WHAT IS BEING ASKED
Word for word, please copy the listing below, with its pictures left out.

:::::

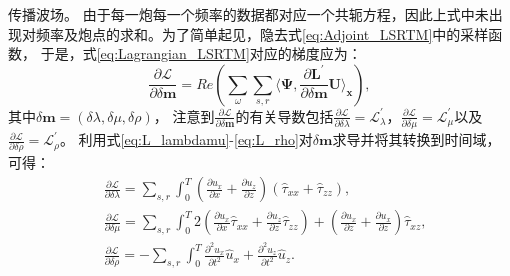 传播波场。
由于每一炮每一个频率的数据都对应一个共轭方程，因此上式中未出现对频率及炮点的求和。为了简单起见，隐去式\eqref{eq:Adjoint_LSRTM}中的采样函数，
于是，式\eqref{eq:Lagrangian_LSRTM}对应的梯度应为：
\begin{equation}
    \frac{\partial\mathcal{L}}{\partial \delta\mathbf{m}}=Re\left(\sum_{\omega}\sum_{s,r}
	\langle\bm\Psi,\frac{\partial
		\mathbf{L}^{'}}{\partial\delta\mathbf{m}}\mathbf{U}\rangle_{\mathbf{x}}\right),
    \label{eq:Gradient_LSRTM}
\end{equation}
其中$\delta\mathbf{m}=(\delta\lambda, \delta\mu,\delta\rho)$，
注意到$\frac{\partial\mathcal{L}}{\partial \delta\mathbf{m}}$的有关导数包括$\frac{\partial\mathcal{L}}{\partial 
\delta\lambda}=\mathcal{L}^{'}_{\lambda}$，$\frac{\partial\mathcal{L}}{\partial\delta\mu}=\mathcal{L}^{'}_{\mu}$以及
$\frac{\partial\mathcal{L}}{\partial\delta\rho}=\mathcal{L}^{'}_{\rho}$。
利用式\eqref{eq:L_lambdamu}-\eqref{eq:L_rho}对$\delta\mathbf{m}$求导并将其转换到时间域，
可得：
\begin{equation}
\begin{split}
   & \frac{\partial\mathcal{L}}{\partial \delta\lambda}=\sum_{s,r}\int^T_{0}
	(\frac{\partial u_x}{\partial x}+\frac{\partial u_z}{\partial z})(\hat{\tau}_{xx}+\hat{\tau}_{zz}),\\
   & \frac{\partial\mathcal{L}}{\partial \delta\mu}=\sum_{s,r}\int^T_{0}
	2(\frac{\partial u_x}{\partial x}\hat{\tau}_{xx}+\frac{\partial u_z}{\partial z}\hat{\tau}_{zz})+
	(\frac{\partial u_x}{\partial z}+\frac{\partial u_x}{\partial z})\hat{\tau}_{xz},\\
   & \frac{\partial\mathcal{L}}{\partial \delta\rho}=-\sum_{s,r}\int^T_{0}
   \frac{\partial^2 u_x}{\partial t^2}\hat{u}_x+\frac{\partial^2 u_z}{\partial t^2}\hat{u}_{z}.
    \label{eq:Gradient_lambdamurho_LSRTM}
\end{split}
\end{equation}

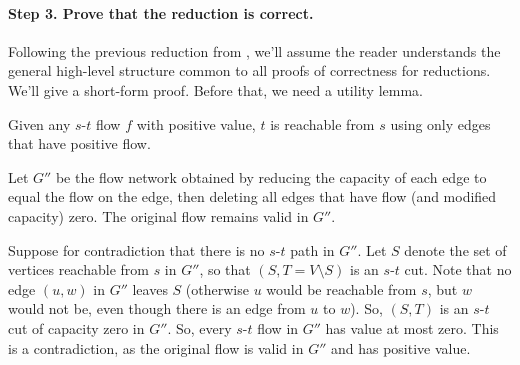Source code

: \paragraph{Step 3.  Prove that the reduction is correct.}
Following the previous reduction from ,
we'll assume the reader understands the general high-level structure
common to all proofs of correctness for reductions.
We'll give a short-form proof. Before that, we need a utility lemma.
\begin{lemma}\label{flow: utility2}
  Given any $s$-$t$ flow $f$ with positive value,
  $t$ is reachable from $s$ using only edges that have positive flow.
\end{lemma}
\begin{shortFormProof}
  Let $G''$ be the flow network obtained by reducing the capacity of each edge to equal the flow on the edge,
  then deleting all edges that have flow (and modified capacity) zero.
  The original flow remains valid in $G''$.
  
  Suppose for contradiction that there is no $s$-$t$ path in $G''$.
  Let $S$ denote the set of vertices reachable from $s$ in $G''$,
  so that $(S, T=V\setminus S)$ is an $s$-$t$ cut.
  Note that no edge $(u,w)$ in $G''$ leaves $S$ (otherwise $u$ would be reachable from $s$,
  but $w$ would not be, even though there is an edge from $u$ to $w$).
  So, $(S, T)$ is an $s$-$t$ cut of capacity zero in $G''$.
  So, every $s$-$t$ flow in $G''$ has value at most zero.
  This is a contradiction, as the original flow is valid in $G''$ and has positive value.
\end{shortFormProof}

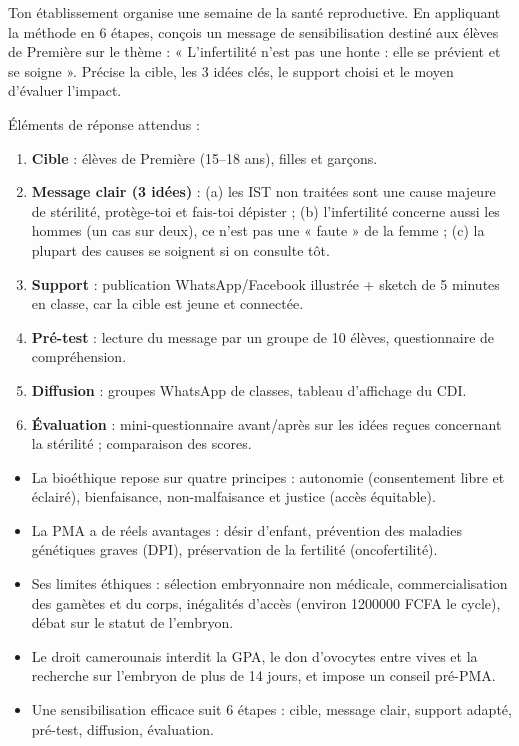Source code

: \documentclass[11pt]{article}
\newcommand{\cle}[1]{{\popxbold\color{popdark}#1}}
\begin{document}
\begin{exercice}
Ton établissement organise une semaine de la santé reproductive. En appliquant la méthode en 6 étapes, conçois un message de sensibilisation destiné aux élèves de Première sur le thème : « L'infertilité n'est pas une honte : elle se prévient et se soigne ». Précise la cible, les 3 idées clés, le support choisi et le moyen d'évaluer l'impact.
\end{exercice}

\begin{corrige}[Exercice]
Éléments de réponse attendus :
\begin{enumerate}
\item \textbf{Cible} : élèves de Première (15--18 ans), filles et garçons.
\item \textbf{Message clair (3 idées)} : (a) les IST non traitées sont une cause majeure de stérilité, protège-toi et fais-toi dépister ; (b) l'infertilité concerne aussi les hommes (un cas sur deux), ce n'est pas une « faute » de la femme ; (c) la plupart des causes se soignent si on consulte tôt.
\item \textbf{Support} : publication WhatsApp/Facebook illustrée + sketch de 5 minutes en classe, car la cible est jeune et connectée.
\item \textbf{Pré-test} : lecture du message par un groupe de 10 élèves, questionnaire de compréhension.
\item \textbf{Diffusion} : groupes WhatsApp de classes, tableau d'affichage du CDI.
\item \textbf{Évaluation} : mini-questionnaire avant/après sur les idées reçues concernant la stérilité ; comparaison des scores.
\end{enumerate}
\end{corrige}

\begin{aretenir}
\begin{itemize}
\item La bioéthique repose sur quatre principes : \cle{autonomie} (consentement libre et éclairé), \cle{bienfaisance}, \cle{non-malfaisance} et \cle{justice} (accès équitable).
\item La PMA a de réels avantages : désir d'enfant, prévention des maladies génétiques graves (DPI), préservation de la fertilité (oncofertilité).
\item Ses limites éthiques : sélection embryonnaire non médicale, commercialisation des gamètes et du corps, inégalités d'accès (environ \num{1200000} FCFA le cycle), débat sur le statut de l'embryon.
\item Le droit camerounais interdit la GPA, le don d'ovocytes entre vives et la recherche sur l'embryon de plus de 14 jours, et impose un conseil pré-PMA.
\item Une sensibilisation efficace suit 6 étapes : cible, message clair, support adapté, pré-test, diffusion, évaluation.
\end{itemize}
\end{aretenir}
\end{document}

:::::

EXERCISE ANSWER
 传播波场。
由于每一炮每一个频率的数据都对应一个共轭方程，因此上式中未出现对频率及炮点的求和。为了简单起见，隐去式\eqref{eq:Adjoint_LSRTM}中的采样函数，
于是，式\eqref{eq:Lagrangian_LSRTM}对应的梯度应为：
\begin{equation}
    \frac{\partial\mathcal{L}}{\partial \delta\mathbf{m}}=Re\left(\sum_{\omega}\sum_{s,r}
	\langle\bm\Psi,\frac{\partial
		\mathbf{L}^{'}}{\partial\delta\mathbf{m}}\mathbf{U}\rangle_{\mathbf{x}}\right),
    \label{eq:Gradient_LSRTM}
\end{equation}
其中$\delta\mathbf{m}=(\delta\lambda, \delta\mu,\delta\rho)$，
注意到$\frac{\partial\mathcal{L}}{\partial \delta\mathbf{m}}$的有关导数包括$\frac{\partial\mathcal{L}}{\partial 
\delta\lambda}=\mathcal{L}^{'}_{\lambda}$，$\frac{\partial\mathcal{L}}{\partial\delta\mu}=\mathcal{L}^{'}_{\mu}$以及
$\frac{\partial\mathcal{L}}{\partial\delta\rho}=\mathcal{L}^{'}_{\rho}$。
利用式\eqref{eq:L_lambdamu}-\eqref{eq:L_rho}对$\delta\mathbf{m}$求导并将其转换到时间域，
可得：
\begin{equation}
\begin{split}
   & \frac{\partial\mathcal{L}}{\partial \delta\lambda}=\sum_{s,r}\int^T_{0}
	(\frac{\partial u_x}{\partial x}+\frac{\partial u_z}{\partial z})(\hat{\tau}_{xx}+\hat{\tau}_{zz}),\\
   & \frac{\partial\mathcal{L}}{\partial \delta\mu}=\sum_{s,r}\int^T_{0}
	2(\frac{\partial u_x}{\partial x}\hat{\tau}_{xx}+\frac{\partial u_z}{\partial z}\hat{\tau}_{zz})+
	(\frac{\partial u_x}{\partial z}+\frac{\partial u_x}{\partial z})\hat{\tau}_{xz},\\
   & \frac{\partial\mathcal{L}}{\partial \delta\rho}=-\sum_{s,r}\int^T_{0}
   \frac{\partial^2 u_x}{\partial t^2}\hat{u}_x+\frac{\partial^2 u_z}{\partial t^2}\hat{u}_{z}.
    \label{eq:Gradient_lambdamurho_LSRTM}
\end{split}
\end{equation}

Source code

: \paragraph{Step 3.  Prove that the reduction is correct.}
Following the previous reduction from ,
we'll assume the reader understands the general high-level structure
common to all proofs of correctness for reductions.
We'll give a short-form proof. Before that, we need a utility lemma.
\begin{lemma}\label{flow: utility2}
  Given any $s$-$t$ flow $f$ with positive value,
  $t$ is reachable from $s$ using only edges that have positive flow.
\end{lemma}
\begin{shortFormProof}
  Let $G''$ be the flow network obtained by reducing the capacity of each edge to equal the flow on the edge,
  then deleting all edges that have flow (and modified capacity) zero.
  The original flow remains valid in $G''$.
  
  Suppose for contradiction that there is no $s$-$t$ path in $G''$.
  Let $S$ denote the set of vertices reachable from $s$ in $G''$,
  so that $(S, T=V\setminus S)$ is an $s$-$t$ cut.
  Note that no edge $(u,w)$ in $G''$ leaves $S$ (otherwise $u$ would be reachable from $s$,
  but $w$ would not be, even though there is an edge from $u$ to $w$).
  So, $(S, T)$ is an $s$-$t$ cut of capacity zero in $G''$.
  So, every $s$-$t$ flow in $G''$ has value at most zero.
  This is a contradiction, as the original flow is valid in $G''$ and has positive value.
\end{shortFormProof}

Source code

: \documentclass[11pt]{article}
\newcommand{\cle}[1]{{\popxbold\color{popdark}#1}}
\begin{document}
\begin{exercice}
Ton établissement organise une semaine de la santé reproductive. En appliquant la méthode en 6 étapes, conçois un message de sensibilisation destiné aux élèves de Première sur le thème : « L'infertilité n'est pas une honte : elle se prévient et se soigne ». Précise la cible, les 3 idées clés, le support choisi et le moyen d'évaluer l'impact.
\end{exercice}

\begin{corrige}[Exercice]
Éléments de réponse attendus :
\begin{enumerate}
\item \textbf{Cible} : élèves de Première (15--18 ans), filles et garçons.
\item \textbf{Message clair (3 idées)} : (a) les IST non traitées sont une cause majeure de stérilité, protège-toi et fais-toi dépister ; (b) l'infertilité concerne aussi les hommes (un cas sur deux), ce n'est pas une « faute » de la femme ; (c) la plupart des causes se soignent si on consulte tôt.
\item \textbf{Support} : publication WhatsApp/Facebook illustrée + sketch de 5 minutes en classe, car la cible est jeune et connectée.
\item \textbf{Pré-test} : lecture du message par un groupe de 10 élèves, questionnaire de compréhension.
\item \textbf{Diffusion} : groupes WhatsApp de classes, tableau d'affichage du CDI.
\item \textbf{Évaluation} : mini-questionnaire avant/après sur les idées reçues concernant la stérilité ; comparaison des scores.
\end{enumerate}
\end{corrige}

\begin{aretenir}
\begin{itemize}
\item La bioéthique repose sur quatre principes : \cle{autonomie} (consentement libre et éclairé), \cle{bienfaisance}, \cle{non-malfaisance} et \cle{justice} (accès équitable).
\item La PMA a de réels avantages : désir d'enfant, prévention des maladies génétiques graves (DPI), préservation de la fertilité (oncofertilité).
\item Ses limites éthiques : sélection embryonnaire non médicale, commercialisation des gamètes et du corps, inégalités d'accès (environ \num{1200000} FCFA le cycle), débat sur le statut de l'embryon.
\item Le droit camerounais interdit la GPA, le don d'ovocytes entre vives et la recherche sur l'embryon de plus de 14 jours, et impose un conseil pré-PMA.
\item Une sensibilisation efficace suit 6 étapes : cible, message clair, support adapté, pré-test, diffusion, évaluation.
\end{itemize}
\end{aretenir}
\end{document}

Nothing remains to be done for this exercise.